In December 1899, more than two dozen migrants left Okinawa for Hawaii, starting a mass exodus that, for more than a century, has profoundly shaped the communities of those who departed and those who stayed behind. The upcoming sixth Worldwide Uchinanchu Festival offers thousands of Okinawans living overseas a chance to return to their roots
BY JON MITCHELL (originally published in the Japan Times)
Under the slogan “Let the whole world move to the Uchina beat,” Okinawa will host the prefecture’s largest international event, the sixth Worldwide Uchinanchu Festival from Thursday, Oct. 27, to Sunday, Oct. 30. (Uchina means Okinawa in the island’s language, while Uchinanchu means an Okinawan person). Festivities will include a mass sanshin music recital, traditional eisa dances and a karate drill that, organizers hope, will be large enough to win a mention in Guinness World Records.
The festival is held every five years and Okinawa prefectural officials expect this one to attract around 350,000 participants, more than 7,000 of whom will come from overseas. For the majority of these international visitors, the festival will represent a homecoming of sorts or a return to roots.
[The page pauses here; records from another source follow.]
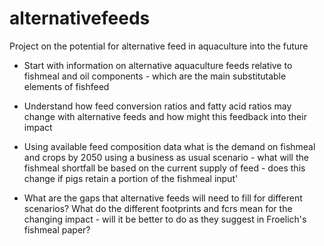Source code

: # alternativefeeds
Project on the potential for alternative feed in aquaculture into the future

- Start with information on alternative aquaculture feeds relative to fishmeal and oil components - which are the main substitutable elements of fishfeed 

- Understand how feed conversion ratios and fatty acid ratios may change with alternative feeds and how might this feedback into their impact

- Using available feed composition data what is the demand on fishmeal and crops by 2050 using a business as usual scenario - what will the fishmeal shortfall be based on the current supply of feed - does this change if pigs retain a portion of the fishmeal input'

- What are the gaps that alternative feeds will need to fill for different scenarios? What do the different footprints and fcrs mean for the changing impact - will it be better to do as they suggest in Froelich's fishmeal paper?


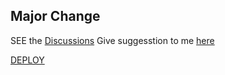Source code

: ## Major Change
SEE the [Discussions](https://github.com/ishikki-akabane/RuKa-Bot/discussions)
Give suggesstion to me [here](https://t.me/ishikki_akabane)

[DEPLOY](https://heroku.com/deploy?template=https://github.com/ishikki-akabane/Ruka-Bot)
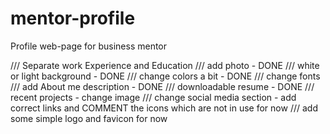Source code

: # mentor-profile

Profile web-page for business mentor

/// Separate work Experience and Education
/// add photo - DONE
/// white or light background - DONE
/// change colors a bit - DONE
/// change fonts
/// add About me description - DONE
/// downloadable resume - DONE
/// recent projects - change image
/// change social media section - add correct links and COMMENT the icons which are not in use for now
/// add some simple logo and favicon for now

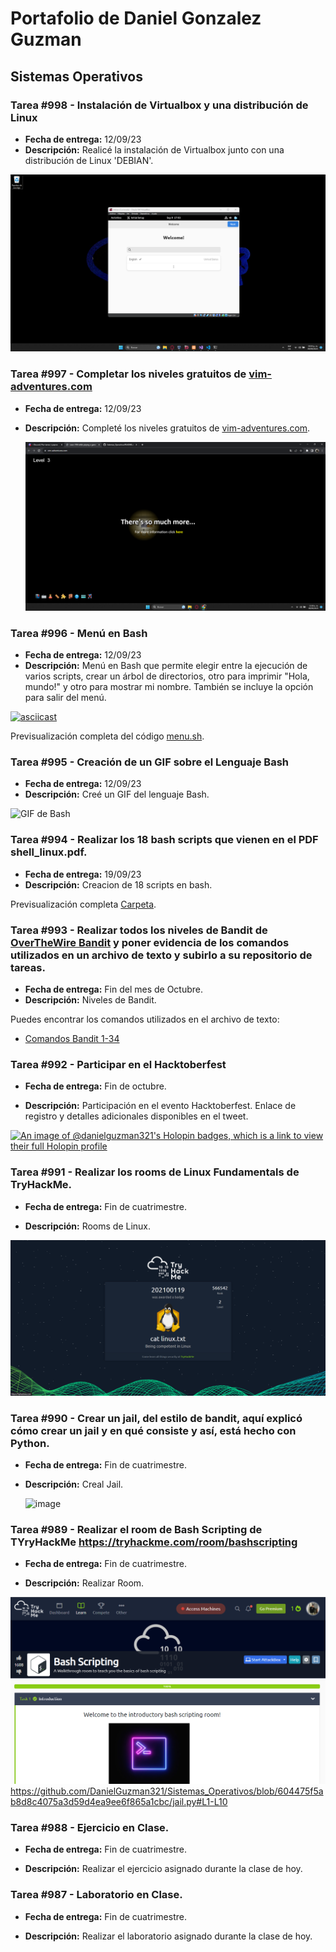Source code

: # Portafolio de Daniel Gonzalez Guzman

## Sistemas Operativos

### Tarea #998 - Instalación de Virtualbox y una distribución de Linux

- **Fecha de entrega:** 12/09/23
- **Descripción:** Realicé la instalación de Virtualbox junto con una distribución de Linux 'DEBIAN'.

![Captura de pantalla](https://github.com/DanielGuzman321/Sistemas_Operativos/blob/main/imagen_2023-09-09_170401220.png)
  
### Tarea #997 - Completar los niveles gratuitos de [vim-adventures.com](https://vim-adventures.com/)

- **Fecha de entrega:** 12/09/23
- **Descripción:** Completé los niveles gratuitos de [vim-adventures.com](https://vim-adventures.com/).

    [![Captura de pantalla](https://github.com/DanielGuzman321/Sistemas_Operativos/blob/main/Captura%20de%20pantalla%202023-09-09%20110818.png)](https://github.com/DanielGuzman321/Sistemas_Operativos/blob/main/Captura%20de%20pantalla%202023-09-09%20110818.png)

### Tarea #996 - Menú en Bash

- **Fecha de entrega:** 12/09/23
- **Descripción:** Menú en Bash que permite elegir entre la ejecución de varios scripts, crear un árbol de directorios, otro para imprimir "Hola, mundo!" y otro para mostrar mi nombre. También se incluye la opción para salir del menú.

[![asciicast](https://asciinema.org/a/Q3KV76FOOS1CLXk2sjvLx70ZS.svg)](https://asciinema.org/a/Q3KV76FOOS1CLXk2sjvLx70ZS)

Previsualización completa del código [menu.sh](https://github.com/DanielGuzman321/Sistemas_Operativos/blob/main/Actividad1/menu.sh).

### Tarea #995 - Creación de un GIF sobre el Lenguaje Bash

- **Fecha de entrega:** 12/09/23
- **Descripción:** Creé un GIF del lenguaje Bash.

![GIF de Bash](https://github.com/DanielGuzman321/Sistemas_Operativos/blob/main/bash.gif)

### Tarea #994 - Realizar los 18 bash scripts que vienen en el PDF shell_linux.pdf.
- **Fecha de entrega:** 19/09/23
- **Descripción:** Creacion de 18 scripts en bash.

Previsualización completa [Carpeta](https://github.com/DanielGuzman321/Sistemas_Operativos/tree/main/Actividad1).

### Tarea #993 - Realizar todos los niveles de Bandit de [OverTheWire Bandit](https://overthewire.org/wargames/bandit/) y poner evidencia de los comandos utilizados en un archivo de texto y subirlo a su repositorio de tareas.

- **Fecha de entrega:** Fin del mes de Octubre.
- **Descripción:** Niveles de Bandit.

Puedes encontrar los comandos utilizados en el archivo de texto:
- [Comandos Bandit 1-34](https://github.com/DanielGuzman321/Sistemas_Operativos/blob/68d80f767d91efbef25cb5e7a3ed09270a9d13b3/bandit.txt#L1-L4)

### Tarea #992 - Participar en el Hacktoberfest

- **Fecha de entrega:** Fin de octubre.

- **Descripción:** Participación en el evento Hacktoberfest. Enlace de registro y detalles adicionales disponibles en el tweet.


[![An image of @danielguzman321's Holopin badges, which is a link to view their full Holopin profile](https://holopin.me/danielguzman321)](https://holopin.io/@danielguzman321)


### Tarea #991 - Realizar los rooms de Linux Fundamentals de TryHackMe.

- **Fecha de entrega:** Fin de cuatrimestre.

- **Descripción:** Rooms de Linux.

[![Captura de pantalla](https://github.com/DanielGuzman321/Sistemas_Operativos/blob/main/Captura%20de%20pantalla%20(1).png)](https://github.com/DanielGuzman321/Sistemas_Operativos/blob/main/Captura%20de%20pantalla%20(1).png)

### Tarea #990 - Crear un jail, del estilo de bandit, aquí explicó cómo crear un jail y en qué consiste y así, está hecho con Python.

- **Fecha de entrega:** Fin de cuatrimestre.

- **Descripción:** Creal Jail.

  ![image](https://github.com/DanielGuzman321/Sistemas_Operativos/assets/116816937/923f1498-fd57-4dac-864c-cd6436fc3296)


### Tarea #989 - Realizar el room de Bash Scripting de TYryHackMe https://tryhackme.com/room/bashscripting

- **Fecha de entrega:** Fin de cuatrimestre.

- **Descripción:** Realizar Room.

[![Captura de pantalla](https://github.com/DanielGuzman321/Sistemas_Operativos/blob/main/pipipi.png)](https://github.com/DanielGuzman321/Sistemas_Operativos/blob/main/pipipi.png)
https://github.com/DanielGuzman321/Sistemas_Operativos/blob/604475f5ab8d8c4075a3d59d4ea9ee6f865a1cbc/jail.py#L1-L10

### Tarea #988 - Ejercicio en Clase.

- **Fecha de entrega:** Fin de cuatrimestre.

- **Descripción:** Realizar el ejercicio asignado durante la clase de hoy.

### Tarea #987 - Laboratorio en Clase.

- **Fecha de entrega:** Fin de cuatrimestre.

- **Descripción:** Realizar el laboratorio asignado durante la clase de hoy.
  



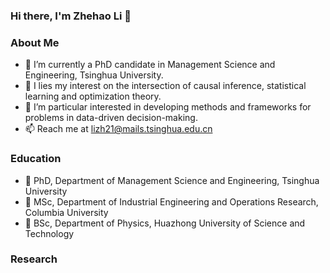 ### Hi there, I'm Zhehao Li 👋

<!--
**Zhehao97/Zhehao97** is a ✨ _special_ ✨ repository because its `README.md` (this file) appears on your GitHub profile.

Here are some ideas to get you started:
-->

### About Me
- 🔭 I’m currently a PhD candidate in Management Science and Engineering, Tsinghua University.
- 🌱 I lies my interest on the intersection of causal inference, statistical learning and optimization theory. 
- 🤔 I’m particular interested in developing methods and frameworks for problems in data-driven decision-making.
- 📫 Reach me at lizh21@mails.tsinghua.edu.cn

### Education
- 🏫 PhD, Department of Management Science and Engineering, Tsinghua University
- 🏫 MSc, Department of Industrial Engineering and Operations Research, Columbia University
- 🏫 BSc, Department of Physics, Huazhong University of Science and Technology

### Research
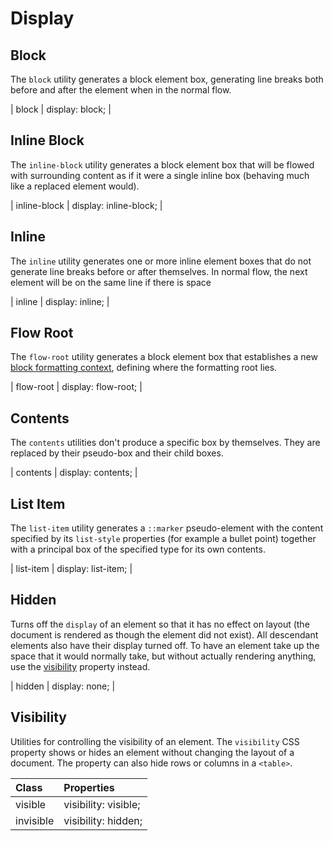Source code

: # Display

## Block

The `block` utility generates a block element box, generating line breaks both before and after the element when in the normal flow.

| block	| display: block; |

## Inline Block

The `inline-block` utility generates a block element box that will be flowed with surrounding content as if it were a single inline box (behaving much like a replaced element would).

| inline-block | display: inline-block; |

## Inline

The `inline` utility generates one or more inline element boxes that do not generate line breaks before or after themselves. In normal flow, the next element will be on the same line if there is space

| inline	| display: inline; |

## Flow Root

The `flow-root` utility generates a block element box that establishes a new [block formatting context](https://developer.mozilla.org/en-US/docs/Web/Guide/CSS/Block_formatting_context), defining where the formatting root lies.

| flow-root	| display: flow-root; |

## Contents

The `contents` utilities don't produce a specific box by themselves. They are replaced by their pseudo-box and their child boxes.

| contents	| display: contents; |

## List Item

The `list-item` utility generates a `::marker` pseudo-element with the content specified by its `list-style` properties (for example a bullet point) together with a principal box of the specified type for its own contents.

| list-item	| display: list-item; |

## Hidden

Turns off the `display` of an element so that it has no effect on layout (the document is rendered as though the element did not exist). All descendant elements also have their display turned off. To have an element take up the space that it would normally take, but without actually rendering anything, use the [visibility](#visibility) property instead.

| hidden	| display: none; |

## Visibility

Utilities for controlling the visibility of an element. The `visibility` CSS property shows or hides an element without changing the layout of a document. The property can also hide rows or columns in a `<table>`.

| Class | Properties |
| :---- | :--------- |
| visible | visibility: visible; |
| invisible | visibility: hidden; |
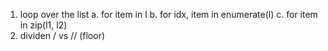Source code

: 1. loop over the list
  a. for item in l
  b. for idx, item in enumerate(l)
  c. for item in zip(l1, l2)
2. dividen / vs // (floor)
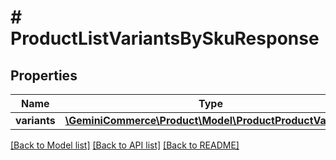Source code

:# # ProductListVariantsBySkuResponse


## Properties


Name | Type | Description | Notes
------------ | ------------- | ------------- | -------------
**variants**| [**\GeminiCommerce\Product\Model\ProductProductVariant[]**](ProductProductVariant.md) |   | [optional]


[[Back to Model list]](../../README.md#models) [[Back to API list]](../../README.md#endpoints) [[Back to README]](../../README.md)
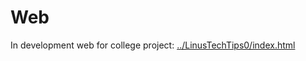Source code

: # Web

In development web for college project: 
[../LinusTechTips0/index.html](/LinusTechTips0/index.html)
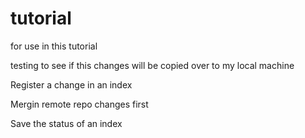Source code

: # tutorial
for use in this tutorial

testing to see if this changes will be copied over to my local machine

Register a change in an index

Mergin remote repo changes first

Save the status of an index

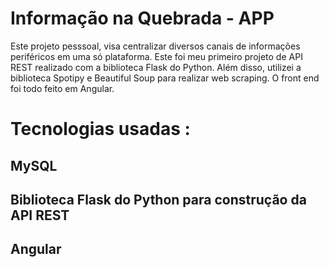 # Informação na Quebrada - APP
Este projeto pesssoal, visa centralizar diversos canais de informações periféricos em uma só plataforma. Este foi meu primeiro projeto de API REST realizado com a biblioteca Flask do Python. Além disso, utilizei a biblioteca Spotipy e Beautiful Soup para realizar web scraping. O front end foi todo feito em Angular.

# Tecnologias usadas :
## MySQL
## Biblioteca Flask do Python para construção da API REST
## Angular
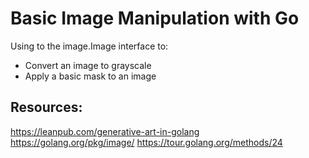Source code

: # Basic Image Manipulation with Go

Using to the image.Image interface to:

- Convert an image to grayscale
- Apply a basic mask to an image

## Resources:

https://leanpub.com/generative-art-in-golang
https://golang.org/pkg/image/
https://tour.golang.org/methods/24
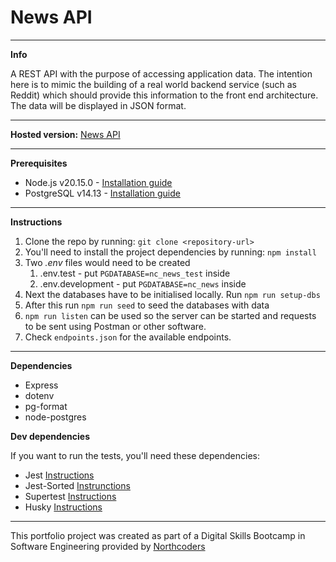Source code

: # News API

---

**Info**

A REST API with the purpose of accessing application data.
The intention here is to mimic the building of a real world backend service (such as Reddit) which should provide this information to the front end architecture.
The data will be displayed in JSON format.

---

**Hosted version:** [News API](https://news-api-40x5.onrender.com/api)

---

**Prerequisites**

- Node.js v20.15.0 - [Installation guide](https://nodejs.org/en/download/package-manager)
- PostgreSQL v14.13 - [Installation guide](https://www.postgresql.org/download/)

---
**Instructions**
1. Clone the repo by running: `git clone <repository-url>`
2. You'll need to install the project dependencies by running: `npm install`
3. Two *.env* files would need to be created
   1. .env.test - put `PGDATABASE=nc_news_test` inside
   2. .env.development - put `PGDATABASE=nc_news` inside
4. Next the databases have to be initialised locally. Run `npm run setup-dbs`
5. After this run `npm run seed` to seed the databases with data
6. `npm run listen` can be used so the server can be started and requests to be sent using Postman or other software.
7. Check `endpoints.json` for the available endpoints.

---
**Dependencies**

- Express
- dotenv
- pg-format
- node-postgres

**Dev dependencies**

If you want to run the tests, you'll need these dependencies:

- Jest [Instructions](https://www.npmjs.com/package/jest)
- Jest-Sorted [Instrunctions](https://www.npmjs.com/package/jest-sorted)
- Supertest [Instructions](https://www.npmjs.com/package/supertest)
- Husky [Instructions](https://typicode.github.io/husky/)

--- 

This portfolio project was created as part of a Digital Skills Bootcamp in Software Engineering provided by [Northcoders](https://northcoders.com/)
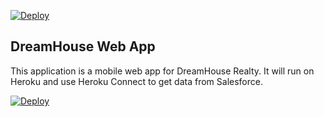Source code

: 
<a href="https://heroku.com/deploy"> <img src="https://www.herokucdn.com/deploy/button.svg" alt="Deploy"> </a>

DreamHouse Web App
------------------

This application is a mobile web app for DreamHouse Realty. It will run on Heroku and use Heroku Connect to get data from Salesforce.

<a href="https://heroku.com/deploy"><img src="https://www.herokucdn.com/deploy/button.svg" alt="Deploy"></a>
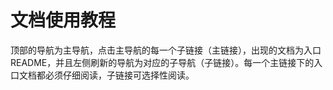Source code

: # 文档使用教程
顶部的导航为主导航，点击主导航的每一个子链接（主链接），出现的文档为入口README，并且左侧刷新的导航为对应的子导航（子链接）。每一个主链接下的入口文档都必须仔细阅读，子链接可选择性阅读。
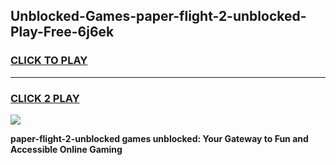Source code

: 
## Unblocked-Games-paper-flight-2-unblocked-Play-Free-6j6ek
<h3>
<a href="https://premium76.site?title=paper-flight-2-unblocked&ref=19M">CLICK TO PLAY</a></h3>
<hr>

<h3>
<a href="https://premium76.site?title=paper-flight-2-unblocked&ref=19M">CLICK 2 PLAY</a>
  
</h3>

<a href="https://premium76.site?title=paper-flight-2-unblocked&ref=19M"><img src="https://clearcache.store/games.png"></a>


**paper-flight-2-unblocked games unblocked: Your Gateway to Fun and Accessible Online Gaming**
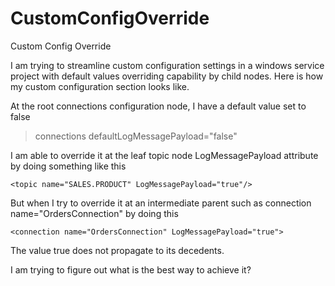 # CustomConfigOverride
Custom Config Override

I am trying to streamline custom configuration settings in a windows service project with default values overriding capability by child nodes. Here is how my custom configuration section looks like.

<?xml version="1.0" encoding="utf-8" ?>
<configuration>
  <configSections>
    <sectionGroup name="messageGroup">
      <section name="messageConfiguration" type="CustomConfigOverrideTesting.MessageSection, CustomConfigOverrideTesting" allowLocation="true" allowDefinition="Everywhere"/>
    </sectionGroup>
  </configSections>
  <messageGroup>
    <messageConfiguration>
      <connections defaultLogMessagePayload="false" defaultBrokerUrl="tcp://test01:2300">
        <connection name="CrmConnection" brokerUrl="tcp://testcrm02:2400">
          <producers>
            <producer name="CRM_SALES" clientId="CRM_SALES">
              <topics>
                <topic name="SALES.PRODUCT.X"/>
                <topic name="SALES.PRODUCT.Y"/>
              </topics>
            </producer>
          </producers>
          <subscribers>
            <subscriber name="SALES_PRODUCT_X" clientId="SALES_PRODUCT_X" retryTime="300" messageType="XML" noOfSharedSubscribers="4">
              <topics>
                <topic name="SALES.PRODUCT.X" logMessagePayload="true"/>
              </topics>
            </subscriber>
            <subscriber name="SALES_PRODUCT_Y" clientId="SALES_PRODUCT_Y" retryTime="300" messageType="XML" noOfSharedSubscribers="4">
              <topics>
                <topic name="SALES.PRODUCT.Y"/>
              </topics>
            </subscriber>
          </subscribers>
        </connection>
        <connection name="OrdersConnection" logMessagePayload="true">
          <producers>
            <producer name="ORDER_SYSTEM" clientId="ORDER_SYSTEM">
              <topics>
                <topic name="ORDER.UPDATE" />
              </topics>
            </producer>
          </producers>
          <subscribers>
            <subscriber name="CRM_SALES" clientId="CRM_SALES">
              <topics>
                <topic name="ORDER.UPDATE"/>
              </topics>
            </subscriber>
          </subscribers>
        </connection>
      </connections>
    </messageConfiguration>
  </messageGroup>
</configuration>

At the root connections configuration node, I have a default value set to false

> connections defaultLogMessagePayload="false"

I am able to override it at the leaf topic node LogMessagePayload attribute by doing something like this

    <topic name="SALES.PRODUCT" LogMessagePayload="true"/>

But when I try to override it at an intermediate parent such as connection name="OrdersConnection" by doing this 

    <connection name="OrdersConnection" LogMessagePayload="true">

The value true does not propagate to its decedents. 

I am trying to figure out what is the best way to achieve it?
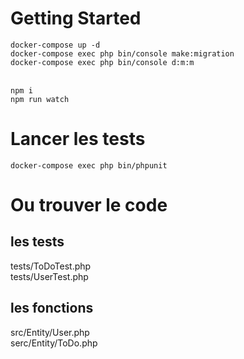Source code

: # Getting Started

`docker-compose up -d`<br/>
`docker-compose exec php bin/console make:migration`<br/>
`docker-compose exec php bin/console d:m:m`<br/><br/>

`npm i`<br/>
`npm run watch`

# Lancer les tests

`docker-compose exec php bin/phpunit`

# Ou trouver le code
## les tests
tests/ToDoTest.php<br/>
tests/UserTest.php
## les fonctions
src/Entity/User.php<br/>
serc/Entity/ToDo.php<br/>
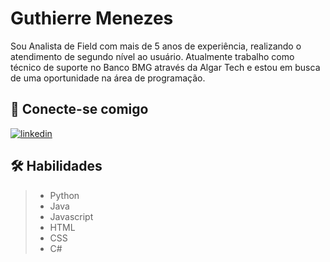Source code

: # Guthierre Menezes
Sou Analista de Field com mais de 5 anos de experiência, realizando o atendimento de segundo nível ao usuário. Atualmente trabalho como técnico de suporte no Banco BMG através da Algar Tech e estou em busca de uma oportunidade na área de programação.

## 🔗 Conecte-se comigo
[![linkedin](https://img.shields.io/badge/linkedin-0A66C2?style=for-the-badge&logo=linkedin&logoColor)](https://www.linkedin.com/in/guthierre-barbosa-menezes-775439122/)

## 🛠 Habilidades
> - Python
> - Java
> - Javascript
> - HTML
> - CSS
> - C#



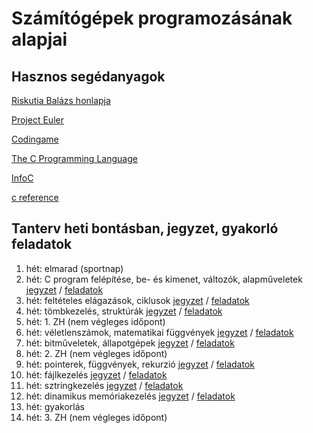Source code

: ﻿
# Számítógépek programozásának alapjai

## Hasznos segédanyagok

[Riskutia Balázs honlapja](https://progalap.balazsriskutia.me/)

[Project Euler](https://projecteuler.net/)

[Codingame](https://www.codingame.com/)

[The C Programming Language](https://www.dipmat.univpm.it/~demeio/public/the_c_programming_language_2.pdf)

[InfoC](https://infoc.eet.bme.hu/)

[c reference](https://en.cppreference.com/w/c)

## Tanterv heti bontásban, jegyzet, gyakorló feladatok

1. hét: elmarad (sportnap)
2. hét: C program felépítése, be- és kimenet, változók, alapműveletek [jegyzet](jegyzet/02.md) / [feladatok](feladatok/02.md)
3. hét:  feltételes elágazások, ciklusok [jegyzet](jegyzet/03.md) / [feladatok](feladatok/03.md)
4. hét:  tömbkezelés, struktúrák [jegyzet](jegyzet/04.md) / [feladatok](feladatok/04.md)
5. hét:  1. ZH (nem végleges időpont)
6. hét:  véletlenszámok, matematikai függvények [jegyzet](jegyzet/06.md) / [feladatok](feladatok/06.md)
7. hét:  bitműveletek, állapotgépek [jegyzet](jegyzet/07.md) / [feladatok](feladatok/07.md)
8. hét:  2. ZH (nem végleges időpont)
9. hét:  pointerek, függvények, rekurzió [jegyzet](jegyzet/09.md) / [feladatok](feladatok/09.md)
10. hét:  fájlkezelés [jegyzet](jegyzet/10.md) / [feladatok](feladatok/10.md)
11. hét:  sztringkezelés [jegyzet](jegyzet/11.md) / [feladatok](feladatok/11.md)
12. hét:  dinamikus memóriakezelés [jegyzet](jegyzet/12.md) / [feladatok](feladatok/12.md)
13. hét:  gyakorlás
14. hét:  3. ZH (nem végleges időpont)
Most are members of one of Japan’s largest diasporas, the mass exodus from Okinawa that, for more than a century, has profoundly shaped the personal identities and the communities of those who departed and those who stayed behind.
The current population of Okinawa Prefecture is 1.4 million, with an estimated 300,000 Okinawans living in mainland Japan. According to the latest prefectural data, a further 415,000 Okinawa-ken keijin (first and following generations of Okinawan migrants) live overseas, the majority in Brazil, the United States and Peru.
These patterns of migration are proportionally far higher than those of Japan as a whole. The total number of Japanese living overseas, for example, stands at around 1.3 million of the nation’s population of 126 million. Moreover, experts contend that migration of mainland Japanese has often been on a temporary basis, contrasting with the Okinawan model in which many islanders have moved abroad for good.
To understand the reasons why so many Okinawans leave their island, the clock must be wound back to 1879. In that year, Okinawa, which had for centuries been the independent kingdom of the Ryukyus, was seized by the Japanese government to incorporate it as a prefecture into the state. In the following years, the Japanese authorities waged a campaign of forced assimilation that attempted to eradicate local languages and customs such as female tattooing and shamanism.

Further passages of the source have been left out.